• To do: Please restate every record below word for word and skip the pictures.

• Saved data entries:
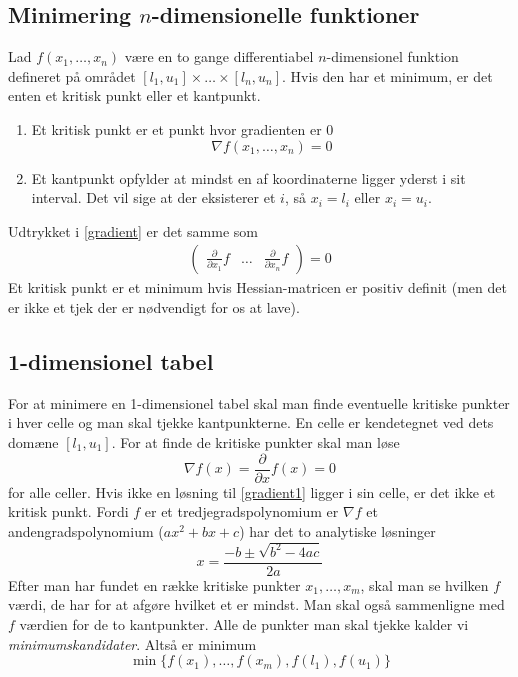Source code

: \documentclass[a4paper, 12pt]{memoir}
\begin{document}
\subsection{Minimering $n$-dimensionelle funktioner}

Lad $f(x_1, \dots, x_n)$ være en to gange differentiabel $n$-dimensionel funktion defineret på området $[l_{1}, u_{1}]\times \dots \times [l_{n},u_n]$. Hvis den har et minimum, er det enten et kritisk punkt eller et kantpunkt.
\begin{enumerate}
\item
Et kritisk punkt er et punkt hvor gradienten er 0
\begin{equation}
\nabla f(x_1, \dots, x_n)=0\label{gradient}
\end{equation}
\item
Et kantpunkt opfylder at mindst en af koordinaterne ligger yderst i sit interval. Det vil sige at der eksisterer et $i$, så $x_i=l_i$ eller $x_i=u_i$.
\end{enumerate}
Udtrykket i \eqref{gradient} er det samme som
\begin{align}
\begin{pmatrix}
\frac{\partial}{\partial x_1}f & \dots & \frac{\partial }{\partial x_n}f
\end{pmatrix}=0
\end{align}
Et kritisk punkt er et minimum hvis Hessian-matricen er positiv definit (men det er ikke et tjek der er nødvendigt for os at lave).

\subsection{1-dimensionel tabel}
For at minimere en 1-dimensionel tabel skal man finde eventuelle kritiske punkter i hver celle og man skal tjekke kantpunkterne. En celle er kendetegnet ved dets domæne $[l_1,u_1]$. For at finde de kritiske punkter skal man løse
\begin{equation}
\nabla f(x)=\frac{\partial}{\partial x} f(x)=0 \label{gradient1}
\end{equation}
for alle celler. Hvis ikke en løsning til \eqref{gradient1} ligger i sin celle, er det ikke et kritisk punkt. Fordi $f$ er et tredjegradspolynomium er $\nabla f$ et andengradspolynomium ($ax^2+bx+c$) har det to analytiske løsninger
\begin{equation}
x=\frac{-b\pm\sqrt{b^2-4ac}}{2a}
\end{equation}
Efter man har fundet en række kritiske punkter $x_1,\dots, x_m$, skal man se hvilken $f$ værdi, de har for at afgøre hvilket et er mindst. Man skal også sammenligne med $f$ værdien for de to kantpunkter. Alle de punkter man skal tjekke kalder vi \emph{minimumskandidater}. Altså er minimum
\begin{equation}
\min \{f(x_1), \dots, f(x_m), f(l_1), f(u_1)\}
\end{equation}
\end{document}
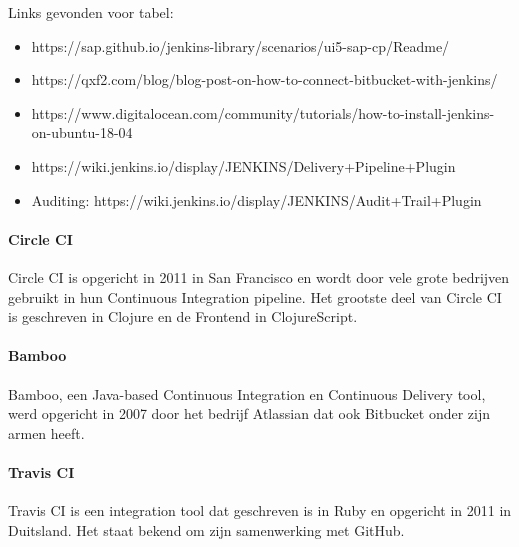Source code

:             Links gevonden voor tabel: 
            \begin{itemize}
                \item https://sap.github.io/jenkins-library/scenarios/ui5-sap-cp/Readme/
                \item https://qxf2.com/blog/blog-post-on-how-to-connect-bitbucket-with-jenkins/
                \item https://www.digitalocean.com/community/tutorials/how-to-install-jenkins-on-ubuntu-18-04
                \item https://wiki.jenkins.io/display/JENKINS/Delivery+Pipeline+Plugin
                \item Auditing: https://wiki.jenkins.io/display/JENKINS/Audit+Trail+Plugin
            \end{itemize}
            
            \paragraph{Circle CI}
            Circle CI is opgericht in 2011 in San Francisco en wordt door vele grote bedrijven gebruikt in hun Continuous Integration pipeline. Het grootste deel van Circle CI is geschreven in Clojure en de Frontend in ClojureScript. 

            \paragraph{Bamboo}
            Bamboo, een Java-based Continuous Integration en Continuous Delivery tool, werd opgericht in 2007 door het bedrijf Atlassian dat ook Bitbucket onder zijn armen heeft.
            
            \paragraph{Travis CI}
            Travis CI is een integration tool dat geschreven is in Ruby en opgericht in 2011 in Duitsland. Het staat bekend om zijn samenwerking met GitHub.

• Answer box:
Source code

: \documentclass[a4paper, 12pt]{memoir}
\begin{document}
\subsection{Minimering $n$-dimensionelle funktioner}

Lad $f(x_1, \dots, x_n)$ være en to gange differentiabel $n$-dimensionel funktion defineret på området $[l_{1}, u_{1}]\times \dots \times [l_{n},u_n]$. Hvis den har et minimum, er det enten et kritisk punkt eller et kantpunkt.
\begin{enumerate}
\item
Et kritisk punkt er et punkt hvor gradienten er 0
\begin{equation}
\nabla f(x_1, \dots, x_n)=0\label{gradient}
\end{equation}
\item
Et kantpunkt opfylder at mindst en af koordinaterne ligger yderst i sit interval. Det vil sige at der eksisterer et $i$, så $x_i=l_i$ eller $x_i=u_i$.
\end{enumerate}
Udtrykket i \eqref{gradient} er det samme som
\begin{align}
\begin{pmatrix}
\frac{\partial}{\partial x_1}f & \dots & \frac{\partial }{\partial x_n}f
\end{pmatrix}=0
\end{align}
Et kritisk punkt er et minimum hvis Hessian-matricen er positiv definit (men det er ikke et tjek der er nødvendigt for os at lave).

\subsection{1-dimensionel tabel}
For at minimere en 1-dimensionel tabel skal man finde eventuelle kritiske punkter i hver celle og man skal tjekke kantpunkterne. En celle er kendetegnet ved dets domæne $[l_1,u_1]$. For at finde de kritiske punkter skal man løse
\begin{equation}
\nabla f(x)=\frac{\partial}{\partial x} f(x)=0 \label{gradient1}
\end{equation}
for alle celler. Hvis ikke en løsning til \eqref{gradient1} ligger i sin celle, er det ikke et kritisk punkt. Fordi $f$ er et tredjegradspolynomium er $\nabla f$ et andengradspolynomium ($ax^2+bx+c$) har det to analytiske løsninger
\begin{equation}
x=\frac{-b\pm\sqrt{b^2-4ac}}{2a}
\end{equation}
Efter man har fundet en række kritiske punkter $x_1,\dots, x_m$, skal man se hvilken $f$ værdi, de har for at afgøre hvilket et er mindst. Man skal også sammenligne med $f$ værdien for de to kantpunkter. Alle de punkter man skal tjekke kalder vi \emph{minimumskandidater}. Altså er minimum
\begin{equation}
\min \{f(x_1), \dots, f(x_m), f(l_1), f(u_1)\}
\end{equation}
\end{document}
Source code

:             Links gevonden voor tabel: 
            \begin{itemize}
                \item https://sap.github.io/jenkins-library/scenarios/ui5-sap-cp/Readme/
                \item https://qxf2.com/blog/blog-post-on-how-to-connect-bitbucket-with-jenkins/
                \item https://www.digitalocean.com/community/tutorials/how-to-install-jenkins-on-ubuntu-18-04
                \item https://wiki.jenkins.io/display/JENKINS/Delivery+Pipeline+Plugin
                \item Auditing: https://wiki.jenkins.io/display/JENKINS/Audit+Trail+Plugin
            \end{itemize}
            
            \paragraph{Circle CI}
            Circle CI is opgericht in 2011 in San Francisco en wordt door vele grote bedrijven gebruikt in hun Continuous Integration pipeline. Het grootste deel van Circle CI is geschreven in Clojure en de Frontend in ClojureScript. 

            \paragraph{Bamboo}
            Bamboo, een Java-based Continuous Integration en Continuous Delivery tool, werd opgericht in 2007 door het bedrijf Atlassian dat ook Bitbucket onder zijn armen heeft.
            
            \paragraph{Travis CI}
            Travis CI is een integration tool dat geschreven is in Ruby en opgericht in 2011 in Duitsland. Het staat bekend om zijn samenwerking met GitHub.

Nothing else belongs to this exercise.